# Gum in Gar's hair



## Thalie (Jan 20, 2008)

Here are a couple of things to try ( http://www.wikihow.com/Get-Gum-out-of-Your-Hair ). I cannot tell you which one works best (if any) because we never got that problem yet.


----------



## fiestyredheadntx (Mar 27, 2008)

Goo Gone is gr8 for getting out gum. It is citrus powered and I would think okay to put on hair.


----------



## Penny & Maggie's Mom (Oct 4, 2007)

I was going to recommend either smooth peanut butter, cooking oil, or mayonnaise.


----------



## Penny & Maggie's Mom (Oct 4, 2007)

fiestyredheadntx said:


> Goo Gone is gr8 for getting out gum. It is citrus powered and I would think okay to put on hair.

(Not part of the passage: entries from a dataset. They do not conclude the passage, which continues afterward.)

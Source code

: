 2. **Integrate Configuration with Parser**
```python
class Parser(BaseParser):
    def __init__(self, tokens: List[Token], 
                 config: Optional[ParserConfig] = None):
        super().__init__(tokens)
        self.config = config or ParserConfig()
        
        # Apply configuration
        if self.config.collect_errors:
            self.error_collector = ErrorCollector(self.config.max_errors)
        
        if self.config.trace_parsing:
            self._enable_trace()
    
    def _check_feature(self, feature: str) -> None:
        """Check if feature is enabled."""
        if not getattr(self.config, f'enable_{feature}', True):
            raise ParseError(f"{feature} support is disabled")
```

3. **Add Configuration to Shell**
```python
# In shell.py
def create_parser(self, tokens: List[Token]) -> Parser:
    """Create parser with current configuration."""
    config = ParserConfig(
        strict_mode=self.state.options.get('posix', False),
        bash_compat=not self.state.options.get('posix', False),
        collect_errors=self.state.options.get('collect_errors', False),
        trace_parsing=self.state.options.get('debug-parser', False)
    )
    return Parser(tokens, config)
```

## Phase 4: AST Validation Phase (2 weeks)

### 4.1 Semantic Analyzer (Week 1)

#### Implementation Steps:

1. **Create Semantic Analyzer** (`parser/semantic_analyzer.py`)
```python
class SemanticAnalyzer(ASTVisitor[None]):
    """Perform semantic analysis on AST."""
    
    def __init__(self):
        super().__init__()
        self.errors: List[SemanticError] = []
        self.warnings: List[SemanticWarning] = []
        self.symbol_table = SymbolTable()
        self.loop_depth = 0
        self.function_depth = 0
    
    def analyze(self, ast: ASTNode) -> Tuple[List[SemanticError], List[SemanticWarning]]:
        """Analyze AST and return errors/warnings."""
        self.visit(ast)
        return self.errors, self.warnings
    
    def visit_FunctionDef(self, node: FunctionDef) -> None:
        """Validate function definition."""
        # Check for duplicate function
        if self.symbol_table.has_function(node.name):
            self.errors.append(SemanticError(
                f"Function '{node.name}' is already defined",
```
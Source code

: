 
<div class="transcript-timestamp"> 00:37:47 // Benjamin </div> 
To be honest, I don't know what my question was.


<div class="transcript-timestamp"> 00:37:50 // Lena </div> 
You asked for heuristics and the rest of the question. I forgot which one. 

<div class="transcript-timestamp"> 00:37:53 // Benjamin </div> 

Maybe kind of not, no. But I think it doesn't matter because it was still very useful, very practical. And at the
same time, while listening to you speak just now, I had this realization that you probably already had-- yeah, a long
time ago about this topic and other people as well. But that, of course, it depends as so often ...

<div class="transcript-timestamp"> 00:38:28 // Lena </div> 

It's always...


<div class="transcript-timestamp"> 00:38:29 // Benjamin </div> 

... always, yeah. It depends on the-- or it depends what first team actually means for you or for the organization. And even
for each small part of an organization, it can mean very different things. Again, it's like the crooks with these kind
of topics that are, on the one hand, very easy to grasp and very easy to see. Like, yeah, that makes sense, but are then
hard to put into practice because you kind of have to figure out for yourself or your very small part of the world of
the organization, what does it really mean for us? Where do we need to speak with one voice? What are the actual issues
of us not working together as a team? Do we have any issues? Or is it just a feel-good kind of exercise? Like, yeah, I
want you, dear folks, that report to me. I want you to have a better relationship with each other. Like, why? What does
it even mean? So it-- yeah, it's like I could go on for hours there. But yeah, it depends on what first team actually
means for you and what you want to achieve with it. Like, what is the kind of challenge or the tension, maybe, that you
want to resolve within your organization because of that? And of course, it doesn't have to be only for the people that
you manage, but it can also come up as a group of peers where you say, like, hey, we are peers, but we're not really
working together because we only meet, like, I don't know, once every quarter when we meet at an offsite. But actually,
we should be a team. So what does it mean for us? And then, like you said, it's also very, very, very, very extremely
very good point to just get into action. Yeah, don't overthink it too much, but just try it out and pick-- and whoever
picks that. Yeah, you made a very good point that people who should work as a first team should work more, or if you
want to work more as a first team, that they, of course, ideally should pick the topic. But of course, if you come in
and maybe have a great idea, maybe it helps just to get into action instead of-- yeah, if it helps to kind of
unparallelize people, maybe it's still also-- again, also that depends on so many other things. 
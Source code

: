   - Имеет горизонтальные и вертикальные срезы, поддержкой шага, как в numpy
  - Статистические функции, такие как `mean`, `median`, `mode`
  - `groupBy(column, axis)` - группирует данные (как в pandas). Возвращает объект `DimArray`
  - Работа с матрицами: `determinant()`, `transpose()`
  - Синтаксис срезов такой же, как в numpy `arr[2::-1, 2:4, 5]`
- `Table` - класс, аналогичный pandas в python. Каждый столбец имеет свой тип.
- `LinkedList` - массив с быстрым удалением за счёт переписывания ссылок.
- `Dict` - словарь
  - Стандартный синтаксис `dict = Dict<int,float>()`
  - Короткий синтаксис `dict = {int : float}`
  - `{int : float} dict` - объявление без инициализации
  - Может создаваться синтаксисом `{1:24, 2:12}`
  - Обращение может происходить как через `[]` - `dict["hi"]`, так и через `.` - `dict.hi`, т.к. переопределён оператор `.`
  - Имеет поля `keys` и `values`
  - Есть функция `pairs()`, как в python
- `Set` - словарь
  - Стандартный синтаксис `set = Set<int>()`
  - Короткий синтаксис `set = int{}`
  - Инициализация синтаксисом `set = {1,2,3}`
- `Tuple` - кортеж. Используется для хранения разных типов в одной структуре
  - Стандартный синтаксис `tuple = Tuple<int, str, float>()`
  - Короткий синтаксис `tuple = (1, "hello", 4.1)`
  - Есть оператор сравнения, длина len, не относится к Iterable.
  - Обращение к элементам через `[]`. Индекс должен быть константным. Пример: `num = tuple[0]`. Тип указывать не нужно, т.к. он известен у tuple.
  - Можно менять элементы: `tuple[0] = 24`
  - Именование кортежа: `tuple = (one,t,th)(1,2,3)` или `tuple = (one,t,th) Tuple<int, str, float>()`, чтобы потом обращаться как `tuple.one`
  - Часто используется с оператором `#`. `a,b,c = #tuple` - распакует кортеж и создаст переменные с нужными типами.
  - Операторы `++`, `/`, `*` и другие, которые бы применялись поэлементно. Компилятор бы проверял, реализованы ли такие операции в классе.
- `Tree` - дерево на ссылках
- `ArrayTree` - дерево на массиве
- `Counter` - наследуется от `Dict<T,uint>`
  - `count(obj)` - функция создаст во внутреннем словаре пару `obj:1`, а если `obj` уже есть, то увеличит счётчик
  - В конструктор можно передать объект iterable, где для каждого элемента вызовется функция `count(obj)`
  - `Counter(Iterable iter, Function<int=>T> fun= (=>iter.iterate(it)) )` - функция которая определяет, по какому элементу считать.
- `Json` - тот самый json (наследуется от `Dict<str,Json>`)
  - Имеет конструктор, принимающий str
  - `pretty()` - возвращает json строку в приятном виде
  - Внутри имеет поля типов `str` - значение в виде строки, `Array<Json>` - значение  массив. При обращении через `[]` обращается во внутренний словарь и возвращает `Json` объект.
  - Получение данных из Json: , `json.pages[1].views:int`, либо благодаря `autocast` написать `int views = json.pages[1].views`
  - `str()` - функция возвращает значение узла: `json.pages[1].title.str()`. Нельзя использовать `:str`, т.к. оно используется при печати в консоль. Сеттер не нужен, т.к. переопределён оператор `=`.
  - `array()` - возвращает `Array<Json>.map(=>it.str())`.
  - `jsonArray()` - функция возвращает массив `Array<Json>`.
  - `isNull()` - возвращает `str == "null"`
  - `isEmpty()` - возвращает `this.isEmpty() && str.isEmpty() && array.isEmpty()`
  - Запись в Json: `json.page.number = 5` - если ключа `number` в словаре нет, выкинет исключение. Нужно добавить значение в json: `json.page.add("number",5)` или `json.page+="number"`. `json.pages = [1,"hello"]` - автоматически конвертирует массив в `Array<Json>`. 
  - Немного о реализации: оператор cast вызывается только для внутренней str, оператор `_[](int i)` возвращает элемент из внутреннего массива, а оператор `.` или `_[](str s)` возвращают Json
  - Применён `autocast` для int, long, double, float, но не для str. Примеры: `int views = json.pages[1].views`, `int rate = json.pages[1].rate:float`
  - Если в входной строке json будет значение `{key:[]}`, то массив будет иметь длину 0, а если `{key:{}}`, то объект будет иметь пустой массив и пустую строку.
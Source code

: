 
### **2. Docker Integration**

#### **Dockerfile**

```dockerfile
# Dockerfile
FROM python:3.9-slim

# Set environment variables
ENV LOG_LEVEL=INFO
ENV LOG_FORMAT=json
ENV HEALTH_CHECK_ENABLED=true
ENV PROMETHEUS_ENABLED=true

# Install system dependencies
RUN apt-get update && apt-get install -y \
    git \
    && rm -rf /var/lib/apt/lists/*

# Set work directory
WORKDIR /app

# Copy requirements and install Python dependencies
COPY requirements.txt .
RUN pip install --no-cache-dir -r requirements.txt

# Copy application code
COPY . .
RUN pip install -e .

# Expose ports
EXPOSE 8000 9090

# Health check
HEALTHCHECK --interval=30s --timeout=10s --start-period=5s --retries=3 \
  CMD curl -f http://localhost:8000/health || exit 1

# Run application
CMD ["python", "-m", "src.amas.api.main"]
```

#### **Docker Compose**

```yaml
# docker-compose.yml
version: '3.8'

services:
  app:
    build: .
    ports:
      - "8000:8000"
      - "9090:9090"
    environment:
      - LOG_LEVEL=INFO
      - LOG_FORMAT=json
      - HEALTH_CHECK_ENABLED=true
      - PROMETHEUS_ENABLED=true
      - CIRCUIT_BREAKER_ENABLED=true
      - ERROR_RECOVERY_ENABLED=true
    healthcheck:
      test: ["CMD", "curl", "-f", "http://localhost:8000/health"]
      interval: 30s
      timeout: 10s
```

Doesn't it have petroleum products in it ??? Seems I remember it does and would be toxic.


----------



## paula bedard (Feb 5, 2008)

I've heard all these remedies work. Also ice. Freeze it then break it away. I don't know how still a dog would sit for ice, though....Ike would try to eat it. Good Luck


----------



## moverking (Feb 26, 2007)

Spray some 'Pam' on it and let it soak ~5 min. And a trick I've learned with burrs and pine sap....don't try to pull the burr/sap/gum out of the hair. Hold the offending object and pull the wisps of hair away from it.


----------



## TiffanyK (Mar 3, 2008)

I would try peanut butter to help work the hair loose from the gum. Dax had 2 pieces of old gum stuck on him, one on his leg and another on his chest... but it wasn't too bad or close to the skin, so I was able to cut it off of him.


Tiffany


----------



## Argos' Mom (Jun 2, 2008)

I've used peanut butter to get gum out of the kids hair and it worked well. Knock on wood, Argos hasn't had that happen yet.


----------



## riddle03 (Jun 9, 2005)

Funny you should ask this question as we are having the same problem with Tanner (blonde) , it got stuck when we went to a softball game.


----------



## wabmorgan (May 6, 2008)

As a last resort... you could have him buzzed in that area. Have a groomer or vet take the fur off down to the skin.


----------